The Exemptive Order also allows the Adviser, among other things, to: (i) continue the employment of a current subadviser after events that would otherwise cause an automatic termination of a subadvisory agreement with the subadviser, and (ii) reallocate assets among current or new subadvisers. The Adviser has ultimate responsibility (subject to oversight by the Board) to supervise the subadvisers and recommend the hiring, termination, and replacement of the subadvisers to the Board.

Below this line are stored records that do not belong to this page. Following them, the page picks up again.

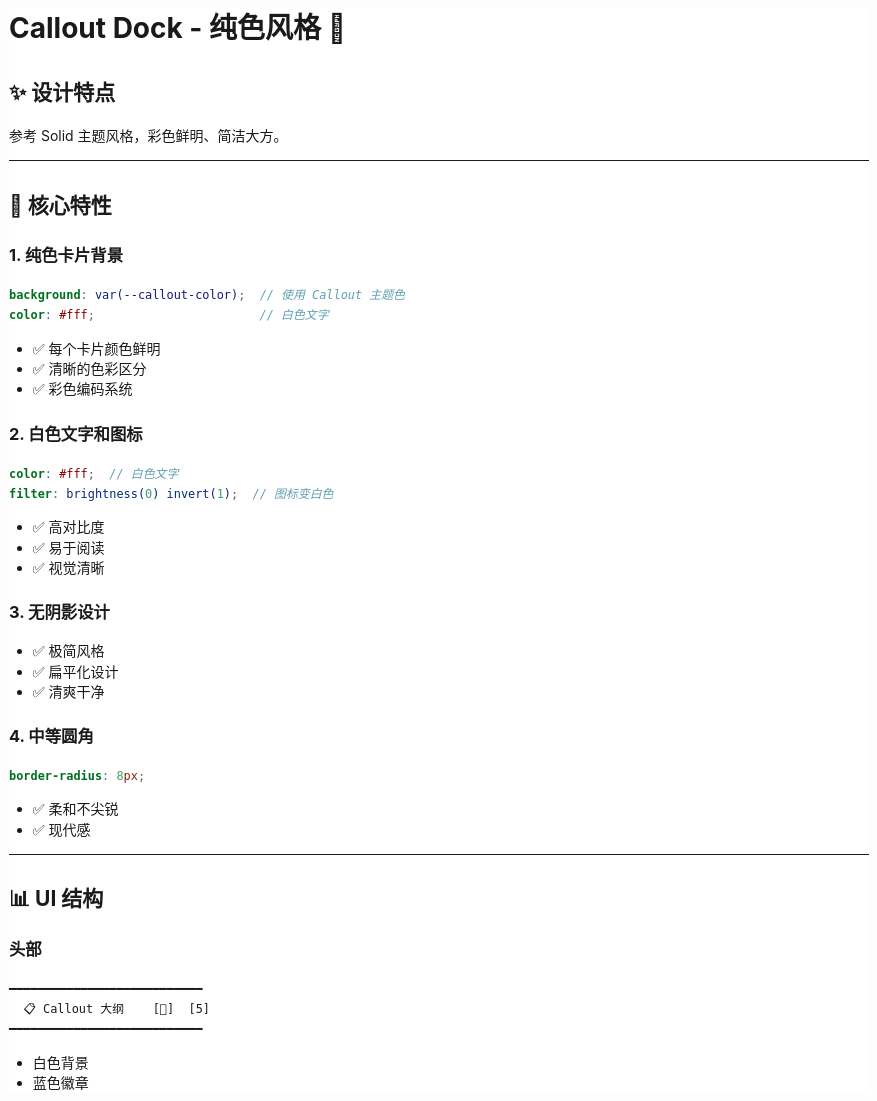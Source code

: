 # Callout Dock - 纯色风格 🎨

## ✨ 设计特点

参考 Solid 主题风格，彩色鲜明、简洁大方。

---

## 🎨 核心特性

### 1. 纯色卡片背景
```scss
background: var(--callout-color);  // 使用 Callout 主题色
color: #fff;                       // 白色文字
```
- ✅ 每个卡片颜色鲜明
- ✅ 清晰的色彩区分
- ✅ 彩色编码系统

### 2. 白色文字和图标
```scss
color: #fff;  // 白色文字
filter: brightness(0) invert(1);  // 图标变白色
```
- ✅ 高对比度
- ✅ 易于阅读
- ✅ 视觉清晰

### 3. 无阴影设计
- ✅ 极简风格
- ✅ 扁平化设计
- ✅ 清爽干净

### 4. 中等圆角
```scss
border-radius: 8px;
```
- ✅ 柔和不尖锐
- ✅ 现代感

---

## 📊 UI 结构

### 头部
```
━━━━━━━━━━━━━━━━━━━━━━━━━━━
  📋 Callout 大纲    [🔄]  [5]
━━━━━━━━━━━━━━━━━━━━━━━━━━━
```
- 白色背景
- 蓝色徽章
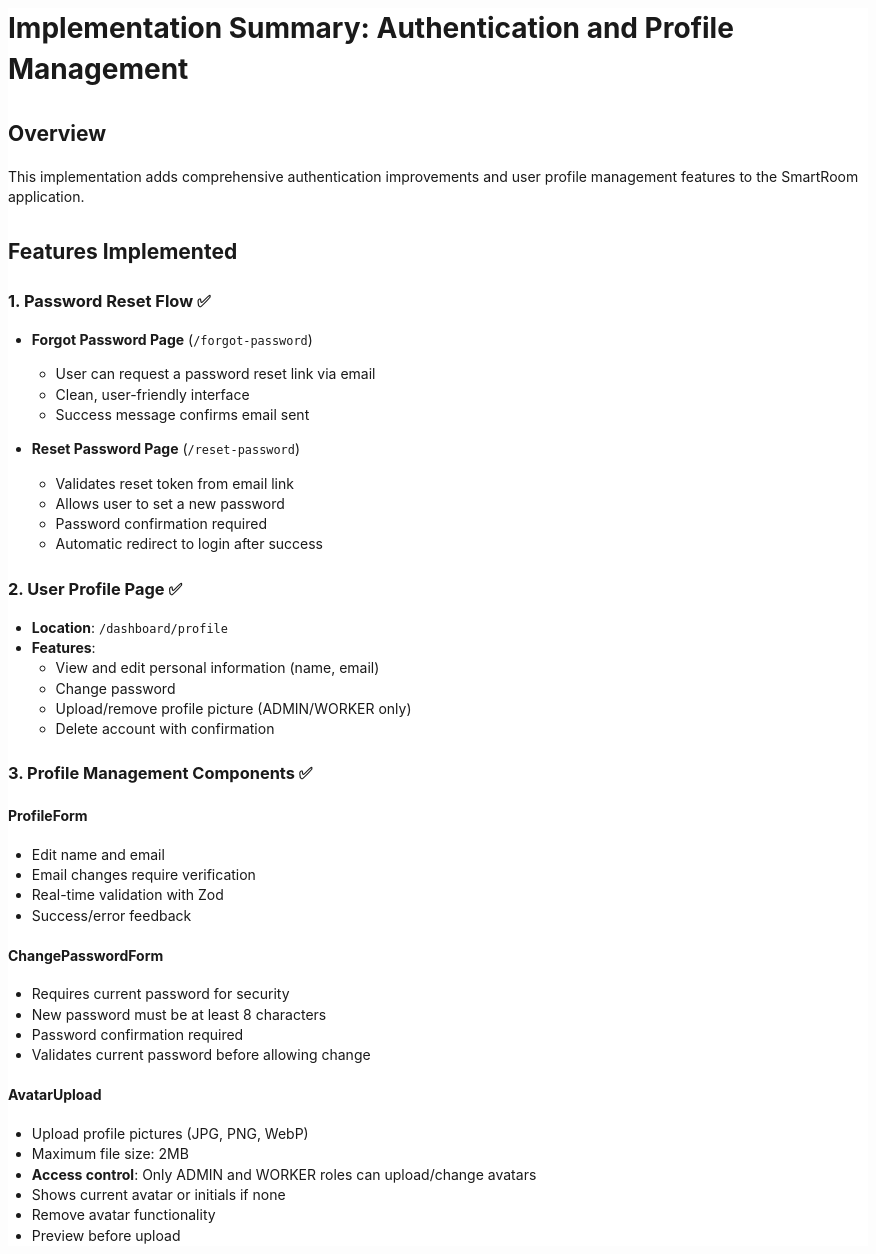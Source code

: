 # Implementation Summary: Authentication and Profile Management

## Overview
This implementation adds comprehensive authentication improvements and user profile management features to the SmartRoom application.

## Features Implemented

### 1. Password Reset Flow ✅
- **Forgot Password Page** (`/forgot-password`)
  - User can request a password reset link via email
  - Clean, user-friendly interface
  - Success message confirms email sent
  
- **Reset Password Page** (`/reset-password`)
  - Validates reset token from email link
  - Allows user to set a new password
  - Password confirmation required
  - Automatic redirect to login after success

### 2. User Profile Page ✅
- **Location**: `/dashboard/profile`
- **Features**:
  - View and edit personal information (name, email)
  - Change password
  - Upload/remove profile picture (ADMIN/WORKER only)
  - Delete account with confirmation
  
### 3. Profile Management Components ✅

#### ProfileForm
- Edit name and email
- Email changes require verification
- Real-time validation with Zod
- Success/error feedback

#### ChangePasswordForm
- Requires current password for security
- New password must be at least 8 characters
- Password confirmation required
- Validates current password before allowing change

#### AvatarUpload
- Upload profile pictures (JPG, PNG, WebP)
- Maximum file size: 2MB
- **Access control**: Only ADMIN and WORKER roles can upload/change avatars
- Shows current avatar or initials if none
- Remove avatar functionality
- Preview before upload
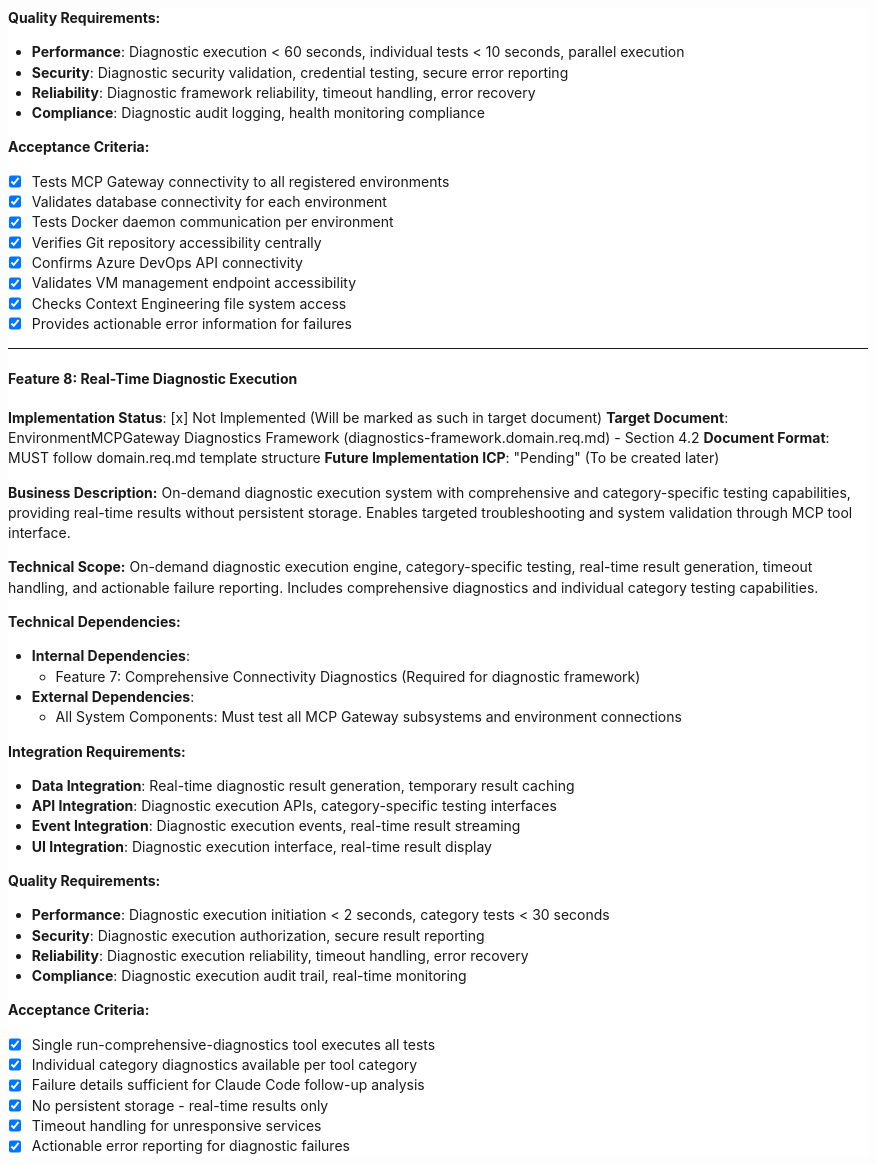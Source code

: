**Quality Requirements:**
- **Performance**: Diagnostic execution < 60 seconds, individual tests < 10 seconds, parallel execution
- **Security**: Diagnostic security validation, credential testing, secure error reporting
- **Reliability**: Diagnostic framework reliability, timeout handling, error recovery
- **Compliance**: Diagnostic audit logging, health monitoring compliance

**Acceptance Criteria:**
- [x] Tests MCP Gateway connectivity to all registered environments
- [x] Validates database connectivity for each environment
- [x] Tests Docker daemon communication per environment
- [x] Verifies Git repository accessibility centrally
- [x] Confirms Azure DevOps API connectivity
- [x] Validates VM management endpoint accessibility
- [x] Checks Context Engineering file system access
- [x] Provides actionable error information for failures

---

#### **Feature 8: Real-Time Diagnostic Execution**
**Implementation Status**: [x] Not Implemented (Will be marked as such in target document)
**Target Document**: EnvironmentMCPGateway Diagnostics Framework (diagnostics-framework.domain.req.md) - Section 4.2
**Document Format**: MUST follow domain.req.md template structure
**Future Implementation ICP**: "Pending" (To be created later)

**Business Description:**
On-demand diagnostic execution system with comprehensive and category-specific testing capabilities, providing real-time results without persistent storage. Enables targeted troubleshooting and system validation through MCP tool interface.

**Technical Scope:**
On-demand diagnostic execution engine, category-specific testing, real-time result generation, timeout handling, and actionable failure reporting. Includes comprehensive diagnostics and individual category testing capabilities.

**Technical Dependencies:**
- **Internal Dependencies**: 
  - Feature 7: Comprehensive Connectivity Diagnostics (Required for diagnostic framework)
- **External Dependencies**: 
  - All System Components: Must test all MCP Gateway subsystems and environment connections

**Integration Requirements:**
- **Data Integration**: Real-time diagnostic result generation, temporary result caching
- **API Integration**: Diagnostic execution APIs, category-specific testing interfaces
- **Event Integration**: Diagnostic execution events, real-time result streaming
- **UI Integration**: Diagnostic execution interface, real-time result display

**Quality Requirements:**
- **Performance**: Diagnostic execution initiation < 2 seconds, category tests < 30 seconds
- **Security**: Diagnostic execution authorization, secure result reporting
- **Reliability**: Diagnostic execution reliability, timeout handling, error recovery
- **Compliance**: Diagnostic execution audit trail, real-time monitoring

**Acceptance Criteria:**
- [x] Single run-comprehensive-diagnostics tool executes all tests
- [x] Individual category diagnostics available per tool category
- [x] Failure details sufficient for Claude Code follow-up analysis
- [x] No persistent storage - real-time results only
- [x] Timeout handling for unresponsive services
- [x] Actionable error reporting for diagnostic failures
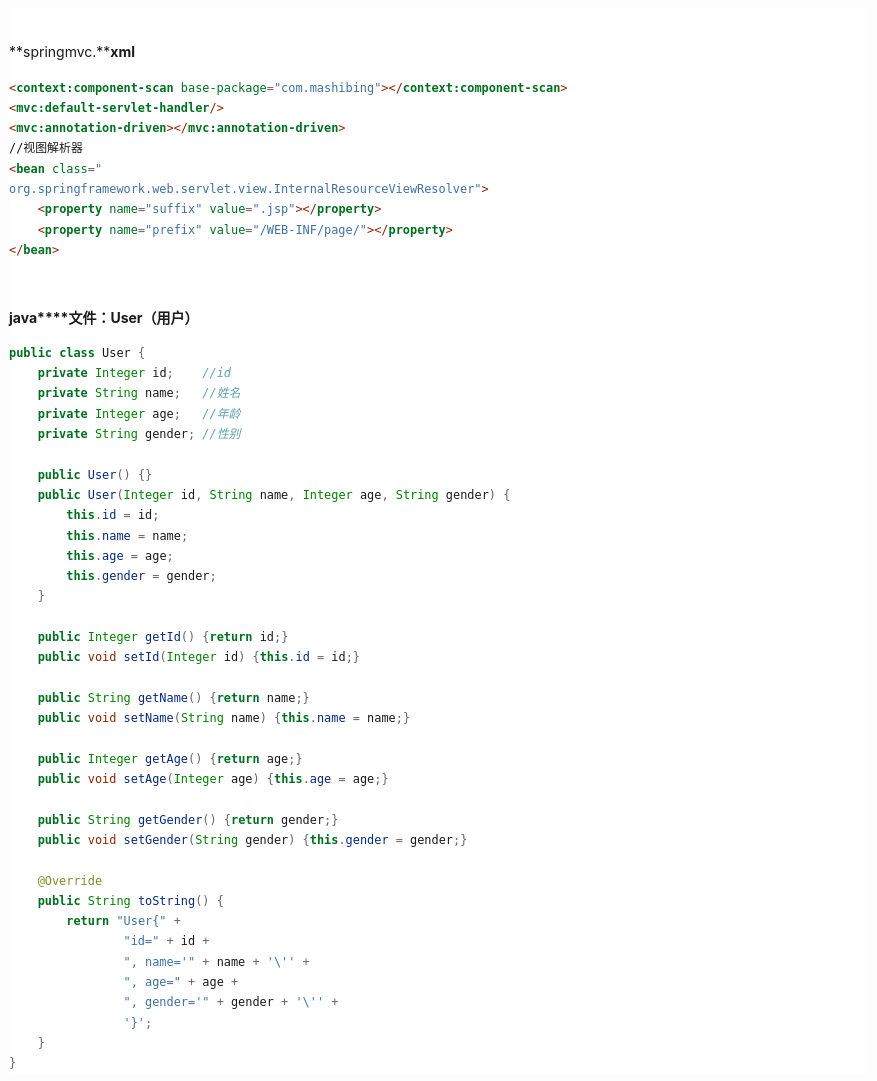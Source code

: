 ![点击并拖拽以移动](data:image/gif;base64,R0lGODlhAQABAPABAP///wAAACH5BAEKAAAALAAAAAABAAEAAAICRAEAOw==)

**springmvc.****xml**

```html
<context:component-scan base-package="com.mashibing"></context:component-scan>
<mvc:default-servlet-handler/>
<mvc:annotation-driven></mvc:annotation-driven>
//视图解析器
<bean class="
org.springframework.web.servlet.view.InternalResourceViewResolver">
    <property name="suffix" value=".jsp"></property>
    <property name="prefix" value="/WEB-INF/page/"></property>
</bean>
```

![点击并拖拽以移动](data:image/gif;base64,R0lGODlhAQABAPABAP///wAAACH5BAEKAAAALAAAAAABAAEAAAICRAEAOw==)

**java****文件：****User****（用户）**

```java
public class User {
    private Integer id;    //id
    private String name;   //姓名
    private Integer age;   //年龄
    private String gender; //性别

    public User() {}
    public User(Integer id, String name, Integer age, String gender) {
        this.id = id;
        this.name = name;
        this.age = age;
        this.gender = gender;
    }

    public Integer getId() {return id;}
    public void setId(Integer id) {this.id = id;}

    public String getName() {return name;}
    public void setName(String name) {this.name = name;}

    public Integer getAge() {return age;}
    public void setAge(Integer age) {this.age = age;}

    public String getGender() {return gender;}
    public void setGender(String gender) {this.gender = gender;}

    @Override
    public String toString() {
        return "User{" +
                "id=" + id +
                ", name='" + name + '\'' +
                ", age=" + age +
                ", gender='" + gender + '\'' +
                '}';
    }
}
```
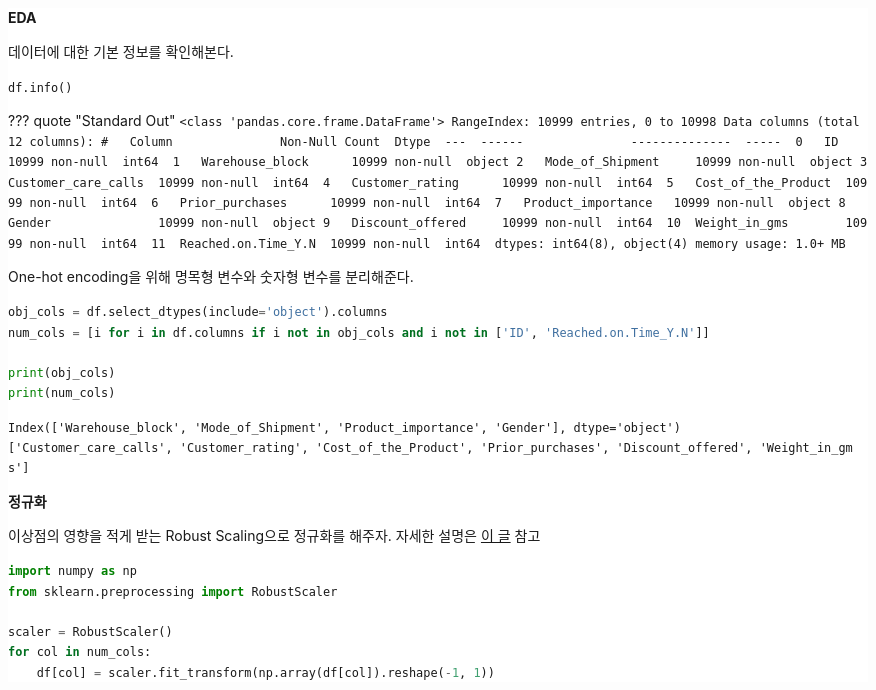 **EDA**

데이터에 대한 기본 정보를 확인해본다.  

```python
df.info()
```

??? quote "Standard Out"
    ```
    <class 'pandas.core.frame.DataFrame'>
    RangeIndex: 10999 entries, 0 to 10998
    Data columns (total 12 columns):
    #   Column               Non-Null Count  Dtype 
    ---  ------               --------------  ----- 
    0   ID                   10999 non-null  int64 
    1   Warehouse_block      10999 non-null  object
    2   Mode_of_Shipment     10999 non-null  object
    3   Customer_care_calls  10999 non-null  int64 
    4   Customer_rating      10999 non-null  int64 
    5   Cost_of_the_Product  10999 non-null  int64 
    6   Prior_purchases      10999 non-null  int64 
    7   Product_importance   10999 non-null  object
    8   Gender               10999 non-null  object
    9   Discount_offered     10999 non-null  int64 
    10  Weight_in_gms        10999 non-null  int64 
    11  Reached.on.Time_Y.N  10999 non-null  int64 
    dtypes: int64(8), object(4)
    memory usage: 1.0+ MB
    ```

One-hot encoding을 위해 명목형 변수와 숫자형 변수를 분리해준다.  

```python
obj_cols = df.select_dtypes(include='object').columns
num_cols = [i for i in df.columns if i not in obj_cols and i not in ['ID', 'Reached.on.Time_Y.N']]

print(obj_cols)
print(num_cols)
```
```
Index(['Warehouse_block', 'Mode_of_Shipment', 'Product_importance', 'Gender'], dtype='object')
['Customer_care_calls', 'Customer_rating', 'Cost_of_the_Product', 'Prior_purchases', 'Discount_offered', 'Weight_in_gms']
```

**정규화**

이상점의 영향을 적게 받는 Robust Scaling으로 정규화를 해주자. 자세한 설명은 [이 글](./2022-07-11-data_scalers.md) 참고  

```python
import numpy as np
from sklearn.preprocessing import RobustScaler

scaler = RobustScaler()
for col in num_cols:
    df[col] = scaler.fit_transform(np.array(df[col]).reshape(-1, 1))
```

Consistent with the terms of the Exemptive Order, the Board, including a majority of the Trustees who are not “interested persons” (as that term is defined in the 1940 Act) of the Trust or of the Adviser (the “Independent Trustees”), at a Board meeting held on October 4-5, 2023 (the “Meeting”): (i) appointed T. Rowe Price to serve as a subadviser to the Fund, and (ii) approved the T. Rowe Price Subadvisory Agreement, between the Adviser, on behalf of the Fund, and T. Rowe Price. T. Rowe Price is unaffiliated with the Adviser and discharges its responsibilities subject to the oversight and supervision of the Adviser. T. Rowe Price is paid by the Adviser and not by the Fund. No increase in the advisory fees paid by the Fund to the Adviser resulted from the appointment of T. Rowe Price as a subadviser to the Fund, or from the implementation of the T. Rowe Price Subadvisory Agreement.

The Trust and the Adviser have agreed to comply with certain conditions when acting in reliance on the relief granted in the Exemptive Order. These conditions require, among other things, that, in connection with the hiring of a subadviser, the affected series will notify the shareholders of the series of the changes. This Statement provides such notice of the changes and presents details regarding T. Rowe Price and the T. Rowe Price Subadvisory Agreement.

THE ADVISER

The Adviser, a Delaware limited liability company located at 99 High Street, Boston, Massachusetts 02110, serves as the investment adviser to the Fund. The Adviser is an indirect, wholly owned subsidiary of Marsh & McLennan Companies, Inc., 1166 Avenue of the Americas, New York, New York 10036. The Adviser is registered as an investment adviser with the SEC under the Investment Advisers Act of 1940, as amended (the “Advisers Act”).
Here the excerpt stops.